Per oltre quaranta anni l’impianto statutario ha retto alle profonde trasformazioni della società e dell’impresa e continua a costituire uno strumento di tutela giuridica imprescindibile nell’ambito del diritto del lavoro.

Il titolo I dello Statuto (artt. 1 – 13) disciplina diritti e divieti volti a garantire la libertà e dignità del lavoratore; in particolare in materia di libertà di opinione del lavoratore (art. 1), regolamentazione del potere di controllo (artt. 2 – 6) e disciplinare (art. 7), di mansioni e trasferimenti (art. 13).

Il titolo II (artt. 14 – 18), dedicato alla libertà sindacale, nell’affermare e disciplinare il principio cardine del diritto di costituire associazioni sindacali nei luoghi di lavoro e di aderirvi (art. 14), sancisce la nullità degli atti discriminatori (art. 15), pone il divieto di costituire o sostenere sindacati di comodo (art. 17) e, allo scopo di rendere effettivi tali diritti, introduce la garanzia della stabilità del posto di lavoro, disponendo le tutele accordate al lavoratore in caso di licenziamento illegittimo (art. 18).

Nel titolo III si tracciano le prerogative dell’attività sindacale nei luoghi di lavoro, attraverso il riconoscimento al sindacato del potere di operare nella sfera giuridica dell’imprenditore, per il conseguimento dei propri obiettivi di rappresentanza e di tutela.
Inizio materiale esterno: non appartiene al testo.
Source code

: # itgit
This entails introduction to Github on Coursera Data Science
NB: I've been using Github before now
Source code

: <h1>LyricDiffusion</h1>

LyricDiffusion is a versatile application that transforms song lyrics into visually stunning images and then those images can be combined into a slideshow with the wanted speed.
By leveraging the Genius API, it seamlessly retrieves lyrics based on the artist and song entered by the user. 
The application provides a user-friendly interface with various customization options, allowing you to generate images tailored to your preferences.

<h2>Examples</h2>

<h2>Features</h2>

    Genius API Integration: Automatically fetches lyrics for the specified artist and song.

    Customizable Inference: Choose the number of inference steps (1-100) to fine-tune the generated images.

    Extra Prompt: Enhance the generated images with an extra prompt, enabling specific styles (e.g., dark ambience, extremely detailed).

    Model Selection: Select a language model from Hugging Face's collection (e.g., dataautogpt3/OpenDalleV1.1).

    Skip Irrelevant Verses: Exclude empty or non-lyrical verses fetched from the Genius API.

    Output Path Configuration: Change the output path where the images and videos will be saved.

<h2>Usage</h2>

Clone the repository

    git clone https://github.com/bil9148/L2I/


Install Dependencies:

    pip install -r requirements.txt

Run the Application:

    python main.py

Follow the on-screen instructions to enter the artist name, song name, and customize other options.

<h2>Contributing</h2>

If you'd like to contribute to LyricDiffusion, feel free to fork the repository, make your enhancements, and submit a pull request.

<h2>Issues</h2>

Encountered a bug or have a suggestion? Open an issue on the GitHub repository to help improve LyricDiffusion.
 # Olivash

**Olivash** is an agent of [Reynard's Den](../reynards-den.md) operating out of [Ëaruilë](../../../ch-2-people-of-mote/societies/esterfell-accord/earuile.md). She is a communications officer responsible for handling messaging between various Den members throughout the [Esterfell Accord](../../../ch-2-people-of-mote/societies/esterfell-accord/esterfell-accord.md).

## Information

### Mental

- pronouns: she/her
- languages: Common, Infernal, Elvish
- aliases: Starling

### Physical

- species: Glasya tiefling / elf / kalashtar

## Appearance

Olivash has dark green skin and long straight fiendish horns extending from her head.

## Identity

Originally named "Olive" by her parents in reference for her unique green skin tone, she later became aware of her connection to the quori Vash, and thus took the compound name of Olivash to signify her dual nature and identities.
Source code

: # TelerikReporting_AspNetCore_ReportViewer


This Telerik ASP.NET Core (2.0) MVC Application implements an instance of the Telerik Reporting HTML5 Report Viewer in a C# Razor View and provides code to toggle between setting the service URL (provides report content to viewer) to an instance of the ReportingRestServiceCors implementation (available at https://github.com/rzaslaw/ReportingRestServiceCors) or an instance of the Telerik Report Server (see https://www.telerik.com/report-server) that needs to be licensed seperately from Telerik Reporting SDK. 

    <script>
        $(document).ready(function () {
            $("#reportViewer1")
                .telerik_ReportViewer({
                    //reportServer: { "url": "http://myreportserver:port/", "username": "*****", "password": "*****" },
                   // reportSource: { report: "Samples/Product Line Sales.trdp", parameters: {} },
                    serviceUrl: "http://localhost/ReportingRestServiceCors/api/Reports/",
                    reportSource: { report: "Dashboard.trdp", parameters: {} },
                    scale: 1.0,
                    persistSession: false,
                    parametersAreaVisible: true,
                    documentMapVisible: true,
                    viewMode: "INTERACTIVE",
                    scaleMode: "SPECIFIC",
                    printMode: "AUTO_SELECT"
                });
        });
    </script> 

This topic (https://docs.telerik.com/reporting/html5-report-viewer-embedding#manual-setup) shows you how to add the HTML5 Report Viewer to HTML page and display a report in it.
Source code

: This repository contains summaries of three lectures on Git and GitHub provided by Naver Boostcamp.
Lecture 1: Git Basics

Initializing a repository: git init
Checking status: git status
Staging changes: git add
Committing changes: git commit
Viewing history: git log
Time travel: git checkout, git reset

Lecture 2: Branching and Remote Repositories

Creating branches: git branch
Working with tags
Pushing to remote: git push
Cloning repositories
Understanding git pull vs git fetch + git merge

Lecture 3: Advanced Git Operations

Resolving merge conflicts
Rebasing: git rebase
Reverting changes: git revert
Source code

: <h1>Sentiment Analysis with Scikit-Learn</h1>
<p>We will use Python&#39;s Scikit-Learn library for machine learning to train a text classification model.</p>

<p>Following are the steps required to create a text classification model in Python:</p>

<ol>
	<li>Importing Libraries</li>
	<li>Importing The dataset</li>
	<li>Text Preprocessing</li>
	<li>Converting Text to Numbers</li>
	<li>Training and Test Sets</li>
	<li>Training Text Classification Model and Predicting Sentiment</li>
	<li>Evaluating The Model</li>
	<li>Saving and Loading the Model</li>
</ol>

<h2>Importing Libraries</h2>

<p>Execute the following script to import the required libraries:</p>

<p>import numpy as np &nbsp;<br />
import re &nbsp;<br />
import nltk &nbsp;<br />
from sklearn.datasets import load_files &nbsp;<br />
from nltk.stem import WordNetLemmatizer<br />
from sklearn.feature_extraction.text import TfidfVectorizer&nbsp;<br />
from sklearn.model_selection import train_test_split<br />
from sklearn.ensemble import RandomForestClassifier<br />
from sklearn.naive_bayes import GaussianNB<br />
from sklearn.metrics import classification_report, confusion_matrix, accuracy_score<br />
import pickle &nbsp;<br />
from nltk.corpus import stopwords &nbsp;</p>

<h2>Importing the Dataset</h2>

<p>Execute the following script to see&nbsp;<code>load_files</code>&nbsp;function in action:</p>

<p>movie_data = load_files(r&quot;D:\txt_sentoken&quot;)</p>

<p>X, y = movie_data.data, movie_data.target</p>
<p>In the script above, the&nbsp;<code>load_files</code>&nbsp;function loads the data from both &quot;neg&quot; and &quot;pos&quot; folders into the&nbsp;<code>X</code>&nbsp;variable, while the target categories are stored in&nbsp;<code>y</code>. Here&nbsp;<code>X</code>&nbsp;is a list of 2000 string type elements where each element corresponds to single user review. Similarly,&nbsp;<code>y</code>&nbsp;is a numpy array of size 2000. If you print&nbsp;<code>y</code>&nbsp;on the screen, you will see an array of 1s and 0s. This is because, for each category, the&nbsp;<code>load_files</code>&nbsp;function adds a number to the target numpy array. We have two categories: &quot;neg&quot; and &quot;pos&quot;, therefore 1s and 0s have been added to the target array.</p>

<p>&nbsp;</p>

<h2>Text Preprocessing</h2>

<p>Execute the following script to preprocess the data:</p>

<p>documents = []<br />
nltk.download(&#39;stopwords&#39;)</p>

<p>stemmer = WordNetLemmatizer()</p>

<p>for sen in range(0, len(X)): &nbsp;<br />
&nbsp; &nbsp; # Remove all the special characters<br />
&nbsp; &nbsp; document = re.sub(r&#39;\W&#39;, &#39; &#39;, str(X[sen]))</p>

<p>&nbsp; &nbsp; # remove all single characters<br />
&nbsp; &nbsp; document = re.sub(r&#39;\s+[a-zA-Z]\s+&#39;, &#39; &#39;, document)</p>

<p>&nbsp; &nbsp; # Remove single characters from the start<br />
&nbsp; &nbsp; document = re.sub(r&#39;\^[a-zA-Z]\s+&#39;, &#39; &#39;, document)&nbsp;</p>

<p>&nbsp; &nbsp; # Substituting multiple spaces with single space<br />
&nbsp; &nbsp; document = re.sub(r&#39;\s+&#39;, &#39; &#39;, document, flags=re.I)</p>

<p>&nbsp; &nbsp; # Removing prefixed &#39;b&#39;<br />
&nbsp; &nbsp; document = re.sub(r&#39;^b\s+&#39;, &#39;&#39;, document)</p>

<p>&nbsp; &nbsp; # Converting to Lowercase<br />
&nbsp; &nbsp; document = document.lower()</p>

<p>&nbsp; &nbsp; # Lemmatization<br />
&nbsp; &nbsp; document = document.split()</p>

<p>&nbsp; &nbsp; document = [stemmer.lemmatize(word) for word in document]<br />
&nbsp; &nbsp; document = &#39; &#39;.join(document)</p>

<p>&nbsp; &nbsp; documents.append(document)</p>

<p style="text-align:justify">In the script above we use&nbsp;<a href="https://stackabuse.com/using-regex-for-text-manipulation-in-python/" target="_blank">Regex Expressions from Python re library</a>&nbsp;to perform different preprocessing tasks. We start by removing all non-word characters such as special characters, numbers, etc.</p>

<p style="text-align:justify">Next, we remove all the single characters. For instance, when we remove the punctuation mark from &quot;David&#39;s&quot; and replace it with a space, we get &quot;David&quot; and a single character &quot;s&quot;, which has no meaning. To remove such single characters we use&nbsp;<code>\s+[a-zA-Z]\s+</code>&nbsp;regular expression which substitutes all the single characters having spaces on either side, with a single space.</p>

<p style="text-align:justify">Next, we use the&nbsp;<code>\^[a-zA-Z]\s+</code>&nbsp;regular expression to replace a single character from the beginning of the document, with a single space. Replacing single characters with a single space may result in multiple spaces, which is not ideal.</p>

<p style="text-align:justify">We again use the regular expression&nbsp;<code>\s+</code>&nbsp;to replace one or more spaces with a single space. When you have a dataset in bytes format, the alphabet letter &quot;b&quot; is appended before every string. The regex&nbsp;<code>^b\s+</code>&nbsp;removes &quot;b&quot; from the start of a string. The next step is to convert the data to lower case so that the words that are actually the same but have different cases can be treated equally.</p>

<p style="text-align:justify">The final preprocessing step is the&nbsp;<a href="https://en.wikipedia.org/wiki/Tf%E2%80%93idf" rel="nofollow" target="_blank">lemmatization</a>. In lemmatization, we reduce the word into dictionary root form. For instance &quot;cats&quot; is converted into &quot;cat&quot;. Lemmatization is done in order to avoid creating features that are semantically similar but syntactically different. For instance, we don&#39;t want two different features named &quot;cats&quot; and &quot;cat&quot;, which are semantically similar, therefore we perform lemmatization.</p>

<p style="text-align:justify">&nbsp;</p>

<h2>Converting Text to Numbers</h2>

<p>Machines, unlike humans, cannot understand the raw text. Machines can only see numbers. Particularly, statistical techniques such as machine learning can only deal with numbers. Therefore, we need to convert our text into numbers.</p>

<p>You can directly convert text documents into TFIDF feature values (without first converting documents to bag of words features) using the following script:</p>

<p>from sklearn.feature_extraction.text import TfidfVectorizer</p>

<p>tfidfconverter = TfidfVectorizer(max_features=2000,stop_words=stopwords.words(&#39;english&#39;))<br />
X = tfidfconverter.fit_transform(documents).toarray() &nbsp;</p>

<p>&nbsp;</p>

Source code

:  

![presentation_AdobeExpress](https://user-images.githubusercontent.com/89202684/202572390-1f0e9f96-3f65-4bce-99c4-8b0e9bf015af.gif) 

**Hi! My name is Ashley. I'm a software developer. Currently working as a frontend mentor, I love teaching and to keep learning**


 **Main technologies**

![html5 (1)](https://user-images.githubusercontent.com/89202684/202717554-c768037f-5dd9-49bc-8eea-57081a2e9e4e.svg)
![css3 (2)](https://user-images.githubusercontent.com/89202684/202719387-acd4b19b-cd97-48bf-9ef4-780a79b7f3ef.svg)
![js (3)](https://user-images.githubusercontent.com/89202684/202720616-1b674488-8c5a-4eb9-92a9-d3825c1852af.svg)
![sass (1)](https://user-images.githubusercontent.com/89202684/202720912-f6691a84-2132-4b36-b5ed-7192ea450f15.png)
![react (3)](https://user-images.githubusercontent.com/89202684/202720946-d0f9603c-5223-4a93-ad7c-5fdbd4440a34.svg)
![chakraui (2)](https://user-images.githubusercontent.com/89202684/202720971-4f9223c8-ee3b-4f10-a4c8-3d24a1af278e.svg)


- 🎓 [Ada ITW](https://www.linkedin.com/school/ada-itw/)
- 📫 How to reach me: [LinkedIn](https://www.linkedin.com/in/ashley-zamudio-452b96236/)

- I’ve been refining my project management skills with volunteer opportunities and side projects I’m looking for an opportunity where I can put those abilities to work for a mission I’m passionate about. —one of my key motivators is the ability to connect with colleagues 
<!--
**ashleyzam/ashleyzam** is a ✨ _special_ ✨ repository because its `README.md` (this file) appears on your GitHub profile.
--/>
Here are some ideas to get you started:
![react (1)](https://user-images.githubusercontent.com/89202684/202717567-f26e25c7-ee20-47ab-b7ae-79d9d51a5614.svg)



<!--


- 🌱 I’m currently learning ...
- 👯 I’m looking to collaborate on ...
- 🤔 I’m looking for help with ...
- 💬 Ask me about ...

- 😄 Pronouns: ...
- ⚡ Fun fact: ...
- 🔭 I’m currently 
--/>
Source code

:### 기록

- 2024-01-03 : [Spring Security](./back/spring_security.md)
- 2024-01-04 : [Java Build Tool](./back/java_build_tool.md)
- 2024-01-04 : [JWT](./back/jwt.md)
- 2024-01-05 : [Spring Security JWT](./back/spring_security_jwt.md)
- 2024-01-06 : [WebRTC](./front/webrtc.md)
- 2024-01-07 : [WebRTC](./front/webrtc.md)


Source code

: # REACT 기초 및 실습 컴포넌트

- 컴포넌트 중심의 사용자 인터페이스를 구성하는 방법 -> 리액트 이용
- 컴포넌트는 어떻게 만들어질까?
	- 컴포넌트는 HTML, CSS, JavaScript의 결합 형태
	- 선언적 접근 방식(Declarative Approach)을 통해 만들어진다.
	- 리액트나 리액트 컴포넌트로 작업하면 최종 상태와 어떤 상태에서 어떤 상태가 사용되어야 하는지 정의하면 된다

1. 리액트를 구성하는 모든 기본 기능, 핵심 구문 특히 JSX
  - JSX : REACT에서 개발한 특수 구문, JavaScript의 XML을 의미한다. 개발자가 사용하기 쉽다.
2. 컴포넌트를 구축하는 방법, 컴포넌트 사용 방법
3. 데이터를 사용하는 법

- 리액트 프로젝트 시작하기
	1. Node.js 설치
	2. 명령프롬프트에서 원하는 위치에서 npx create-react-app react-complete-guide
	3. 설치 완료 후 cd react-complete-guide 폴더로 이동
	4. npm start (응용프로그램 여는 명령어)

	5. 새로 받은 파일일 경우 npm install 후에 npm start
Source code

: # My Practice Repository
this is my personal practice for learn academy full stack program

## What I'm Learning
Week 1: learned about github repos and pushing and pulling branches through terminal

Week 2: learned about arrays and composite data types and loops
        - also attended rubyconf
Valgono a tale scopo il fondamentale diritto alla costituzione delle rappresentanze sindacali aziendali (art. 19), nonché le ulteriori prescrizioni finalizzate a consentire l’esercizio dell’attività sindacale nei luoghi di lavoro, nelle sue varie forme di manifestazione (assemblea, affissione, permessi, locali e garanzie della funzione sindacale – artt. 20 – 27).

Tra le disposizioni del titolo IV, oltre a quelle in materia di permessi e aspettative per i dirigenti sindacali (artt. 30 – 32), assume una posizione cruciale l’art. 28, che predispone un particolare strumento giudiziario volto a reprimere condotte antisindacali, in quanto impeditive o limitative dell’esercizio dell’attività sindacale o del diritto di sciopero.

Si tratta di una norma di centrale importanza nel disegno complessivo dello Statuto, in quanto legittima il sindacato ad agire direttamente nei confronti dell’imprenditore e a ottenere una pronuncia giudiziale di condanna, con ciò sancendo nella sostanza l’effettività dei diritti sindacali enunciati.